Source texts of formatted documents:

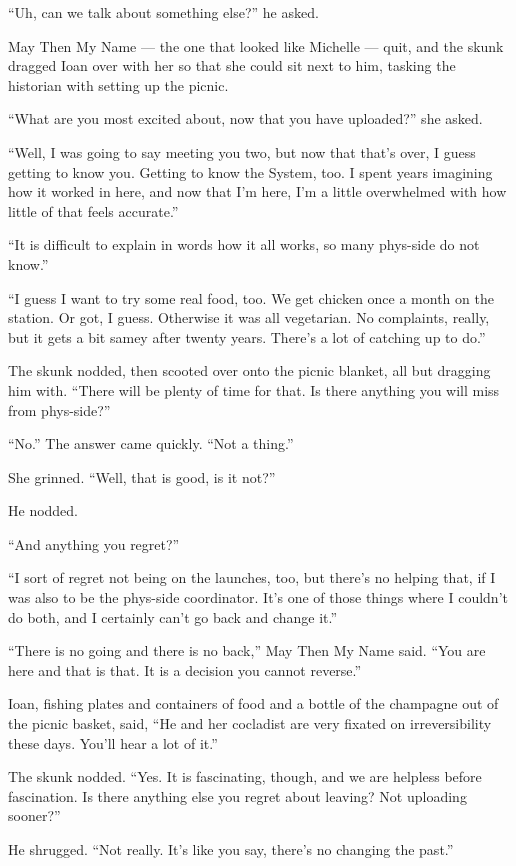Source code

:``Uh, can we talk about something else?'' he asked.

May Then My Name — the one that looked like Michelle — quit, and the skunk dragged Ioan over with her so that she could sit next to him, tasking the historian with setting up the picnic.

``What are you most excited about, now that you have uploaded?'' she asked.

``Well, I was going to say meeting you two, but now that that's over, I guess getting to know you. Getting to know the System, too. I spent years imagining how it worked in here, and now that I'm here, I'm a little overwhelmed with how little of that feels accurate.''

``It is difficult to explain in words how it all works, so many phys-side do not know.''

``I guess I want to try some real food, too. We get chicken once a month on the station. Or got, I guess. Otherwise it was all vegetarian. No complaints, really, but it gets a bit samey after twenty years. There's a lot of catching up to do.''

The skunk nodded, then scooted over onto the picnic blanket, all but dragging him with. ``There will be plenty of time for that. Is there anything you will miss from phys-side?''

``No.'' The answer came quickly. ``Not a thing.''

She grinned. ``Well, that is good, is it not?''

He nodded.

``And anything you regret?''

``I sort of regret not being on the launches, too, but there's no helping that, if I was also to be the phys-side coordinator. It's one of those things where I couldn't do both, and I certainly can't go back and change it.''

``There is no going and there is no back,'' May Then My Name said. ``You are here and that is that. It is a decision you cannot reverse.''

Ioan, fishing plates and containers of food and a bottle of the champagne out of the picnic basket, said, ``He and her cocladist are very fixated on irreversibility these days. You'll hear a lot of it.''

The skunk nodded. ``Yes. It is fascinating, though, and we are helpless before fascination. Is there anything else you regret about leaving? Not uploading sooner?''

He shrugged. ``Not really. It's like you say, there's no changing the past.''

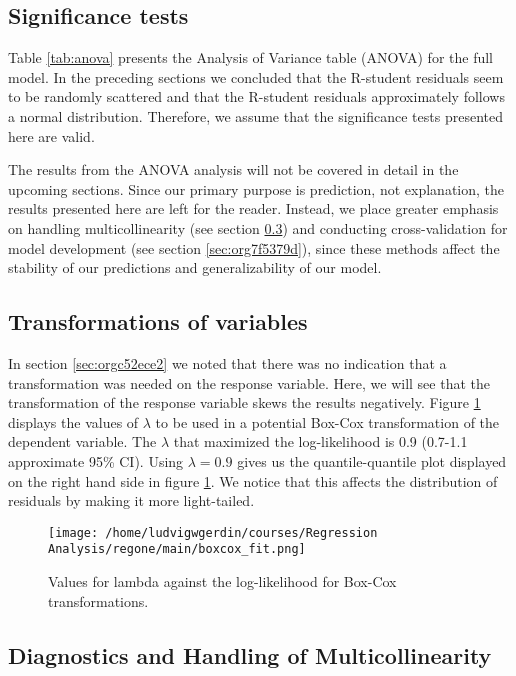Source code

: \documentclass[11pt]{article}
\begin{document}
\subsection{Significance tests}
\label{sec:orgcc2fca1}

Table \ref{tab:anova} presents the Analysis of Variance table (ANOVA) for the full model. In the 
preceding sections we concluded that the R-student residuals seem to be randomly scattered and 
that the R-student residuals approximately follows a normal distribution. Therefore, we assume 
that the significance tests presented here are valid. 

The results from the ANOVA analysis will not be covered in detail in the upcoming sections. Since
our primary purpose is prediction, not explanation, the results presented here are left for the 
reader. Instead, we place greater emphasis on handling multicollinearity 
(see section \ref{sec:org9c6e392}) and conducting
cross-validation for model development (see section \ref{sec:org7f5379d}),
since these methods affect the stability of our predictions and generalizability of our model.



\subsection{Transformations of variables}
\label{sec:orgea65746}

In section \ref{sec:orgc52ece2} we noted that there was no indication that a transformation was needed on the 
response variable. Here, we will see that the transformation of the response variable skews the results negatively.
Figure \ref{fig:orge9c21e7} displays the values of \(\lambda\) to be used in a potential Box-Cox transformation of 
the dependent variable. The \(\lambda\) that maximized the log-likelihood is 0.9 
(0.7-1.1 approximate 95\% CI). Using \(\lambda = 0.9\) gives us the quantile-quantile plot displayed on the 
right hand side in figure \ref{fig:orge9c21e7}. We notice that this affects the distribution of residuals by
making it more light-tailed. 

\begin{figure}[H]
\centering
\texttt{[image: /home/ludvigwgerdin/courses/Regression Analysis/regone/main/boxcox\_fit.png]}
\caption{\label{fig:orge9c21e7}
Values for lambda against the log-likelihood for Box-Cox transformations.}
\end{figure}

\subsection{Diagnostics and Handling of Multicollinearity}
\label{sec:org9c6e392}
\end{document}
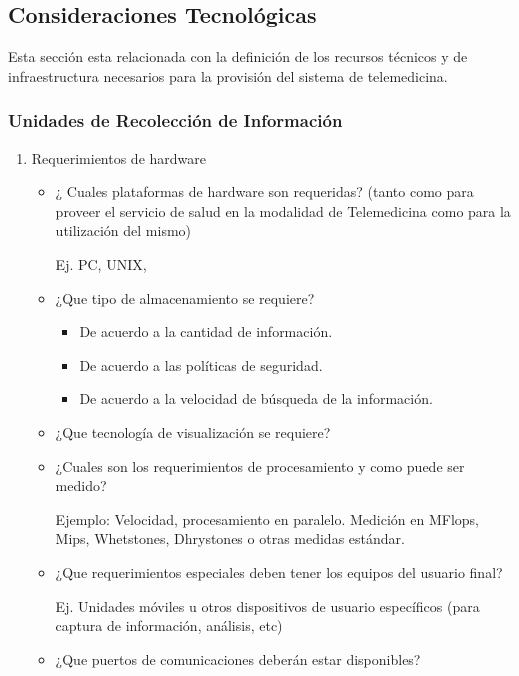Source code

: \subsection{Consideraciones Tecnológicas}

Esta sección esta relacionada con la definición de los recursos técnicos y de infraestructura necesarios para la provisión del sistema de telemedicina.

\subsubsection{Unidades de Recolección de Información}

\begin{enumerate}
\item Requerimientos de hardware

\begin{itemize}
\item ¿ Cuales plataformas de hardware son requeridas? (tanto como para proveer el servicio de salud en la modalidad de Telemedicina como para la utilización del mismo)

Ej.  PC, UNIX,  
\item  ¿Que tipo de almacenamiento se requiere? 
\begin{itemize}
\item  De acuerdo a la cantidad de información.
\item  De acuerdo a las políticas de seguridad.
\item  De acuerdo a la velocidad de búsqueda de la información.
\end{itemize}

\item  ¿Que tecnología de visualización se requiere?

\item  ¿Cuales son los requerimientos de procesamiento y como puede ser medido?
 

Ejemplo: Velocidad, procesamiento en paralelo. Medición en MFlops, Mips, Whetstones, Dhrystones o otras medidas estándar. 

\item ¿Que requerimientos especiales deben tener los equipos del usuario final?

Ej. Unidades móviles u otros dispositivos de usuario específicos (para captura de información, análisis, etc)

\item ¿Que puertos de comunicaciones deberán estar disponibles? 


\end{itemize}
\end{enumerate}
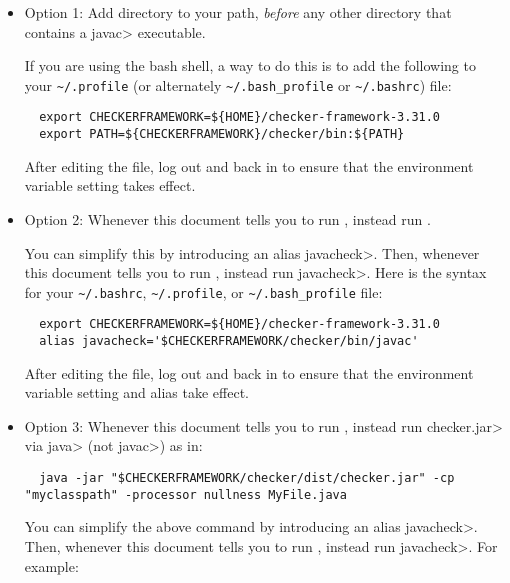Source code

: \begin{itemize}
  \item
    Option 1:
    Add directory
     to your path, \emph{before} any other
    directory that contains a \<javac> executable.

    If you are
    using the bash shell, a way to do this is to add the following to your
    \verb|~/.profile| (or alternately \verb|~/.bash_profile| or \verb|~/.bashrc|) file:
\begin{Verbatim}
  export CHECKERFRAMEWORK=${HOME}/checker-framework-3.31.0
  export PATH=${CHECKERFRAMEWORK}/checker/bin:${PATH}
\end{Verbatim}

   After editing the file, log out and back in to ensure that the environment variable
   setting takes effect.

  \item
    \begin{sloppypar}
    Option 2:
    Whenever this document tells you to run ,
    instead run .
    \end{sloppypar}

    You can simplify this by introducing an alias \<javacheck>.  Then,
    whenever this document tells you to run , instead run
    \<javacheck>.  Here is the syntax for your
    \verb|~/.bashrc|, \verb|~/.profile|, or \verb|~/.bash_profile|
    file:
\begin{Verbatim}
  export CHECKERFRAMEWORK=${HOME}/checker-framework-3.31.0
  alias javacheck='$CHECKERFRAMEWORK/checker/bin/javac'
\end{Verbatim}

   After editing the file, log out and back in to ensure that the environment variable
   setting and alias take effect.

   \item
   Option 3:
   Whenever this document tells you to run , instead
   run \<checker.jar> via \<java> (not \<javac>) as in:

\begin{Verbatim}
  java -jar "$CHECKERFRAMEWORK/checker/dist/checker.jar" -cp "myclasspath" -processor nullness MyFile.java
\end{Verbatim}

    You can simplify the above command by introducing an alias
    \<javacheck>.  Then, whenever this document tells you to run
    , instead run \<javacheck>.  For example:


\end{itemize}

REQUIREMENT: Please give the number of lines in the data above that include the string "these", and nothing else.

PROBLEM SOLUTION: 2